# Color blending on a hackle..



## hercsmama (Jan 15, 2004)

Found this amazing youtube channel!!
Had to share, I'm not sure if I enjoy her how to's, or her music more, lol.

[ame]https://www.youtube.com/watch?v=FK1OCic6Qh0&list=TLl_aBHv1TkFjKpmxUpuAXPaiJvbxrbIwH[/ame]


----------



## Wind in Her Hair (Jul 18, 2002)

cool video- I find it interesting that she places her diz "backwards" from all the instruction I have taken! 

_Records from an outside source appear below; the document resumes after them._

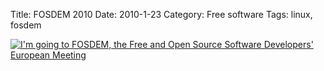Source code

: Title: FOSDEM 2010
Date: 2010-1-23
Category: Free software
Tags: linux, fosdem

[![I'm going to FOSDEM, the Free and Open Source Software Developers' European
Meeting](/img/fosdem-2010.png)](https://archive.fosdem.org/2010/)
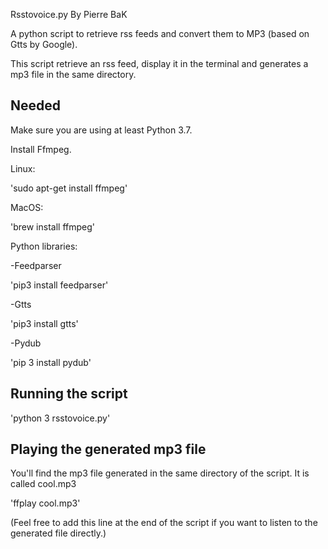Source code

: Rsstovoice.py
By Pierre BaK

A python script to retrieve  rss feeds and convert them to MP3 (based on Gtts by Google). 


This script retrieve an rss feed, display it in the terminal and generates a mp3 file in the same directory.

Needed
------

Make sure you are using at least Python 3.7.

Install Ffmpeg.

Linux:

'sudo apt-get install ffmpeg'

MacOS:

'brew install ffmpeg'

Python libraries:

-Feedparser

'pip3 install feedparser'

-Gtts

'pip3 install gtts'


-Pydub

'pip 3 install pydub'

Running the script 
------------------

'python 3 rsstovoice.py'

Playing the generated mp3 file
------------------------------

You'll find the mp3 file generated in the same directory of the script.
It is called cool.mp3

'ffplay cool.mp3'

(Feel free to add this line at the end of the script if you want to listen to the generated file directly.)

another fiber controversy brewing!!!!

I was always told that the concave part of the diz (the inside of the curve) goes TOWARD the fiber being pulled off to funnel it through the hole and to keep it from fraying. Wool Wench does it opposite!


----------



## Pearl B (Sep 27, 2008)

That vid rocks :dance: Thank you for posting it!
I love the colors she uses. 

WIHH, that's a nice Diz!


----------



## Wind in Her Hair (Jul 18, 2002)

that's not my diz! But I have a nicer one coming!


----------



## SvenskaFlicka (Nov 2, 2011)

This is WIHH's new diz.


----------



## Wind in Her Hair (Jul 18, 2002)

SvenskaFlicka said:


> This is WIHH's new diz.


 :dance: :bouncy: :clap: :nanner:


----------



## Marchwind (May 10, 2002)

WIHH I have always been taught the opposite :shrug: I love that she'll diz. Your new one is beautiful too.


----------



## Miz Mary (Feb 15, 2003)

FUN video ... that could get addicting !! I also learned to use a diz with the concave part towards the fiber to help direct it in the diz ..... I wonder why they say to use it the other way ......


----------



## Pearl B (Sep 27, 2008)

Miz Mary said:


> FUN video ... that could get addicting !! I also learned to use a diz with the concave part towards the fiber to help direct it in the diz ..... I wonder why they say to use it the other way ......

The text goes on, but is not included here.